After configuring the step, click on the “Add step” button situated at the bottom of the page. This will take you back to the page for your cluster with the “steps” tab selected. Your new step will be listed with a status of “Pending” The step should progress from “Pending” to “Running” to “Completed”. You can utilize the refresh button to update the status.
After the step is completed, you can download the results. To do this, go to the Amazon S3 Console, then select the bucket you created earlier. There should be a new folder there named output.

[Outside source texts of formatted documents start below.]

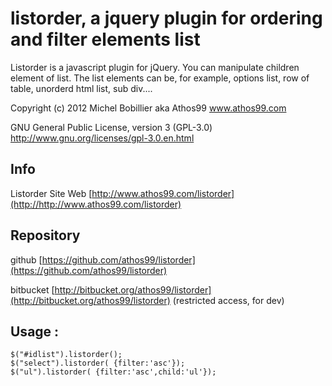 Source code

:# listorder, a jquery plugin for ordering and filter elements list


Listorder is a javascript plugin for jQuery. You can manipulate children element of list.
The list elements can be, for example, options list, row of table, unorderd html list, sub div....


  Copyright (c) 2012 Michel Bobillier aka Athos99 www.athos99.com

 GNU General Public License, version 3 (GPL-3.0) http://www.gnu.org/licenses/gpl-3.0.en.html

## Info
  Listorder Site Web  [http://www.athos99.com/listorder](http://http://www.athos99.com/listorder)


## Repository

  github [https://github.com/athos99/listorder](https://github.com/athos99/listorder)

  bitbucket [http://bitbucket.org/athos99/listorder](http://bitbucket.org/athos99/listorder) (restricted access, for dev)


## Usage :

    $("#idlist").listorder();
    $("select").listorder( {filter:'asc'});
    $("ul").listorder( {filter:'asc',child:'ul'});
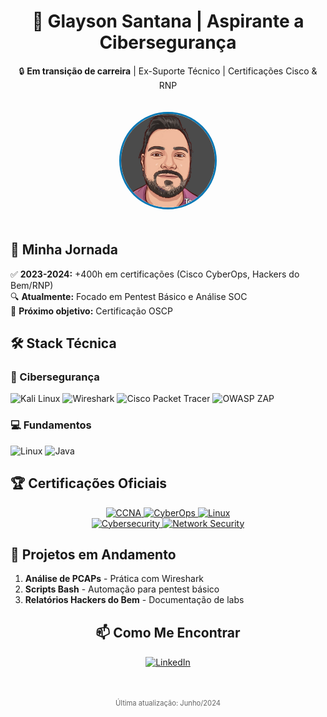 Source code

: <div align="center">
  <h1>👋 Glayson Santana | Aspirante a Cibersegurança</h1>
  <p>🔒 <strong>Em transição de carreira</strong> | Ex-Suporte Técnico | Certificações Cisco & RNP</p>
  
  <img src="imagens/img2.jpeg" width="150" style="border-radius: 50%; border: 3px solid #0077b5; margin: 20px 0;">
</div>

<!-- Seção Jornada -->
<div>
  <h2>🚀 Minha Jornada</h2>
  <ul style="list-style-type: none; padding-left: 0;">
    <li>✅ <strong>2023-2024:</strong> +400h em certificações (Cisco CyberOps, Hackers do Bem/RNP)</li>
    <li>🔍 <strong>Atualmente:</strong> Focado em Pentest Básico e Análise SOC</li>
    <li>🎯 <strong>Próximo objetivo:</strong> Certificação OSCP</li>
  </ul>
</div>

<!-- Seção Tecnologias -->
<div>
  <h2>🛠️ Stack Técnica</h2>
  
  <h3>🔐 Cibersegurança</h3>
  <div>
    <img src="https://img.shields.io/badge/Kali_Linux-557C94?style=for-the-badge&logo=kali-linux&logoColor=white" alt="Kali Linux">
    <img src="https://img.shields.io/badge/Wireshark-1679A7?style=for-the-badge&logo=wireshark&logoColor=white" alt="Wireshark">
    <img src="https://img.shields.io/badge/Cisco_Packet_Tracer-1BA0D7?style=for-the-badge" alt="Cisco Packet Tracer">
    <img src="https://img.shields.io/badge/OWASP%20ZAP-000000?style=for-the-badge" alt="OWASP ZAP">
  </div>
  
  <h3>💻 Fundamentos</h3>
  <div>
    <img src="https://cdn.jsdelivr.net/gh/devicons/devicon/icons/linux/linux-original.svg" width="40" title="Linux" alt="Linux">
    <img src="https://cdn.jsdelivr.net/gh/devicons/devicon/icons/java/java-original.svg" width="40" title="Java Básico" alt="Java">
  </div>
</div>

<!-- Seção certificados -->

## 🏆 Certificações Oficiais

<div align="center">
  <a href="https://www.credly.com/badges/ac7adeef-441b-4168-8c8d-93338ec54493" target="_blank">
    <img src="https://images.credly.com/size/150x150/images/683783d8-eaac-4c37-a14b-431d2b7e399f/CCNA.png" alt="CCNA" width="100">
  </a>
  <a href="https://www.credly.com/badges/d00a45b4-d95b-4d4d-8552-e478e0b21ee1" target="_blank">
    <img src="https://images.credly.com/size/150x150/images/70d71df5-f3dc-4380-9b9d-f22513a70417/CyberOps-Associate.png" alt="CyberOps" width="100">
  </a>
  <a href="https://www.credly.com/badges/792578cb-ad5d-4729-beaa-044b7526bf3f" target="_blank">
    <img src="https://images.credly.com/size/150x150/images/2a6251f2-737f-4b6b-b2ec-43a9184794f8/NDG-Linux-Essentials.png" alt="Linux" width="100">
  </a>
  <br>
  <a href="https://www.credly.com/badges/148ffdf1-90ee-4ff4-85ae-8aec057c5977" target="_blank">
    <img src="https://images.credly.com/size/150x150/images/2a84d3d2-e874-4e9f-8f6b-137f6a9bfd1a/Cybersecurity-Essentials.png" alt="Cybersecurity" width="100">
  </a>
  <a href="https://www.credly.com/badges/710a641c-e7c0-4128-ae84-a7d1950b737d" target="_blank">
    <img src="https://images.credly.com/size/150x150/images/4c0e2b9b-4e50-4a4a-9d4d-e5f4f87d8433/Network-Security.png" alt="Network Security" width="100">
  </a>
</div>

<!-- Seção Projetos -->
<div>
  <h2>📂 Projetos em Andamento</h2>
  <ol>
    <li><strong>Análise de PCAPs</strong> - Prática com Wireshark</li>
    <li><strong>Scripts Bash</strong> - Automação para pentest básico</li>
    <li><strong>Relatórios Hackers do Bem</strong> - Documentação de labs</li>
  </ol>
</div>

<!-- Seção Contato -->
<div align="center" style="margin-top: 30px;">
  <h2>📫 Como Me Encontrar</h2>
  <a href="https://www.linkedin.com/in/glayson-santana/" target="_blank">
    <img src="https://img.shields.io/badge/LinkedIn-0077B5?style=for-the-badge&logo=linkedin&logoColor=white" alt="LinkedIn">
  </a>
</div>

<!-- Footer -->
<div align="center" style="margin-top: 50px; font-size: 0.8em; color: #666;">
  <p>Última atualização: Junho/2024</p>
</div>

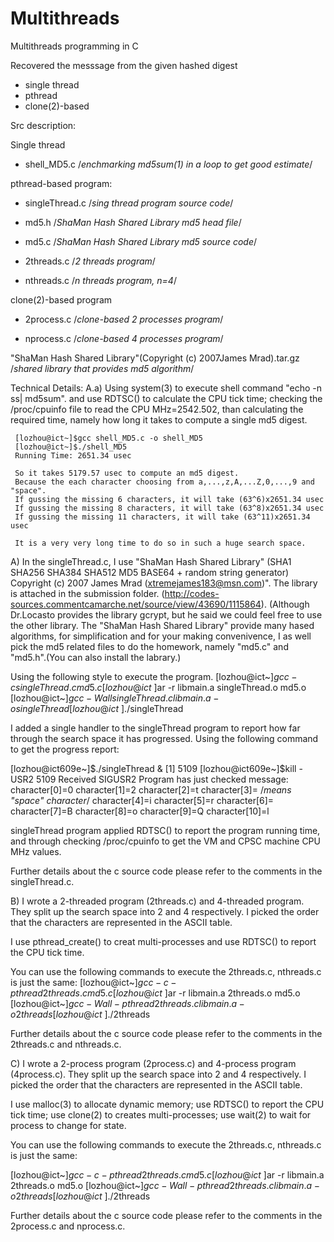 Multithreads
============

Multithreads programming in C


Recovered the messsage from the given hashed digest
- single thread
- pthread
- clone(2)-based

Src description:

Single thread

- shell_MD5.c      /*enchmarking md5sum(1) in a loop to get good estimate*/

pthread-based program:

- singleThread.c   /*sing thread program source code*/

- md5.h            /*ShaMan Hash Shared Library md5 head file*/

- md5.c            /*ShaMan Hash Shared Library md5 source code*/
  
- 2threads.c       /*2 threads program*/
 
- nthreads.c       /*n threads program, n=4*/

clone(2)-based program

- 2process.c       /*clone-based 2 processes program*/

- nprocess.c       /*clone-based 4 processes program*/
 
"ShaMan Hash Shared Library"(Copyright (c) 2007James Mrad).tar.gz
/*shared library that provides md5 algorithm*/


Technical Details:
A.a) Using system(3) to execute shell command "echo -n ss| md5sum". 
     and use RDTSC() to calculate the CPU tick time; checking the /proc/cpuinfo
     file to read the CPU MHz=2542.502, than calculating the required time, 
     namely how long it takes to compute a single md5 digest.

     [lozhou@ict~]$gcc shell_MD5.c -o shell_MD5
     [lozhou@ict~]$./shell_MD5
     Running Time: 2651.34 usec

     So it takes 5179.57 usec to compute an md5 digest.
     Because the each character choosing from a,...,z,A,...Z,0,...,9 and "space".
     If gussing the missing 6 characters, it will take (63^6)x2651.34 usec 
     If gussing the missing 8 characters, it will take (63^8)x2651.34 usec
     If gussing the missing 11 characters, it will take (63^11)x2651.34 usec
     
     It is a very very long time to do so in such a huge search space.
     

A) In the singleThread.c, I use "ShaMan Hash Shared Library" (SHA1 SHA256 SHA384
   SHA512 MD5 BASE64 + random string generator) Copyright (c) 2007 James Mrad 
   (xtremejames183@msn.com)". The library is attached in the submission folder. 
   (http://codes-sources.commentcamarche.net/source/view/43690/1115864). 
   (Although Dr.Locasto provides the library gcrypt, but he said we could feel 
   free to use the other library. The "ShaMan Hash Shared Library" provide many
   hased algorithms, for simplification and for your making convenivence, I as 
   well pick the md5 related files to do the homework, namely "md5.c" and 
   "md5.h".(You can also install the labrary.)   
 
   Using the following style to execute the program.
   [lozhou@ict~]$gcc -c singleThread.c md5.c
   [lozhou@ict~]$ar -r libmain.a singleThread.o md5.o
   [lozhou@ict~]$gcc -Wall singleThread.c libmain.a -o singleThread
   [lozhou@ict~]$./singleThread

   I added a single handler to the singleThread program to report how far through 
   the search space it has progressed. Using the following command to get the 
   progress report:

   [lozhou@ict609e~]$./singleThread &
   [1] 5109
   [lozhou@ict609e~]$kill -USR2 5109
   Received SIGUSR2
   Program has just checked message:
   character[0]=0
   character[1]=2
   character[2]=t
   character[3]=     /*means "space" character*/
   character[4]=i
   character[5]=r
   character[6]= 
   character[7]=B
   character[8]=o
   character[9]=Q
   character[10]=l

   singleThread program applied RDTSC() to report the program running time, and
   through checking /proc/cpuinfo to get the VM and CPSC machine CPU MHz values.
              
   Further details about the c source code please refer to the comments in the 
   singleThread.c.

B) I wrote a 2-threaded program (2threads.c) and 4-threaded program. They split
   up the search space into 2 and 4 respectively. I picked the order that the 
   characters are represented in the ASCII table.

   I use pthread_create() to creat multi-processes and use RDTSC() to report 
   the CPU tick time.

   You can use the following commands to execute the 2threads.c, nthreads.c 
   is just the same:
   [lozhou@ict~]$gcc -c -pthread 2threads.c md5.c
   [lozhou@ict~]$ar -r libmain.a 2threads.o md5.o
   [lozhou@ict~]$gcc -Wall -pthread 2threads.c libmain.a -o 2threads
   [lozhou@ict~]$./2threads
   
   Further details about the c source code please refer to the comments in the 
   2threads.c and nthreads.c.

C) I wrote a 2-process program (2process.c) and 4-process program (4process.c). 
   They split up the search space into 2 and 4 respectively. I picked the order
   that the characters are represented in the ASCII table.

   I use malloc(3) to allocate dynamic memory; use RDTSC() to report the 
   CPU tick time; use clone(2) to creates multi-processes; use wait(2) to wait 
   for process to change for state.

   You can use the following commands to execute the 2threads.c, nthreads.c 
   is just the same:

   [lozhou@ict~]$gcc -c -pthread 2threads.c md5.c
   [lozhou@ict~]$ar -r libmain.a 2threads.o md5.o
   [lozhou@ict~]$gcc -Wall -pthread 2threads.c libmain.a -o 2threads
   [lozhou@ict~]$./2threads
   
   Further details about the c source code please refer to the comments in 
   the 2process.c and nprocess.c.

Click on the output folder, and you should see the results of your step. There should be a small file named _SUCCESS, and there should also be a CSV file that begins with part-. This CSV file is the result of our PySpark query. To look at it, check the box next to it and click on the “Download” button. Once you save it locally, you can open it up. It should look something like this:
Category,avg_rating
EVENTS,4.435555555555557
EDUCATION,4.389032258064517
ART_AND_DESIGN,4.358064516129031
BOOKS_AND_REFERENCE,4.346067415730338
PERSONALIZATION,4.335987261146501
PARENTING,4.300000000000001
GAME,4.2863263445761195
BEAUTY,4.278571428571428
HEALTH_AND_FITNESS,4.2773648648648654
SHOPPING,4.259663865546221
Congratulations, you’ve just processed data using an AWS EMR cluster.
Lastly, we need to clean up the EMR cluster. Let’s learn how to do it.
Cleaning up the EMR cluster
You should not leave any resources you’re no longer using in your AWS account, so after you’ve used your EMR Cluster, you need to clean up after yourself.
First, you need to terminate your cluster.
Note: Terminated clusters cannot be restarted. However, AWS EMR retains the cluster metadata for two months, and you may use that to clone a new cluster with the same settings.
To terminate the cluster, return to the Amazon EMR Console. Choose “Clusters” from the menu to the left, and then select the checkbox next to your cluster. Then click on the “Terminate” button above the cluster list. Then, confirm you want to terminate the cluster.
Next, delete the S3 bucket and the contents used for this tutorial. Go to the Amazon S3 Console and select the bucket you created earlier. Then click on “Empty.” Confirm that you want to empty the bucket.
Note: You cannot delete an S3 bucket that isn’t empty.
After emptying the bucket, you can select it and click on “Delete”. Confirm that you wish to delete the bucket.
After those steps, you shouldn’t have any resources left to charge your AWS account.
Now, we’ll discuss the advantages and disadvantages of AWS EMR.
Advantages and disadvantages of AWS EMR
AWS EMR offers several advantages, including:
- Cost-effective pricing: AWS EMR offers a pay-as-you-go pricing model, enabling us to pay only for the compute and storage they use. Additionally, the option to utilize Spot Instances can significantly reduce costs for large-scale processing jobs.
- Highly scalable infrastructure: AWS EMR can automatically scale your cluster size up or down depending on workload demands. This elasticity ensures optimal performance for both small and large data processing needs without manual intervention.
- Fully managed service: AWS takes care of cluster provisioning, configuration, monitoring, and optimization. This managed approach reduces the operational burden on teams and speeds up deployment and development cycles.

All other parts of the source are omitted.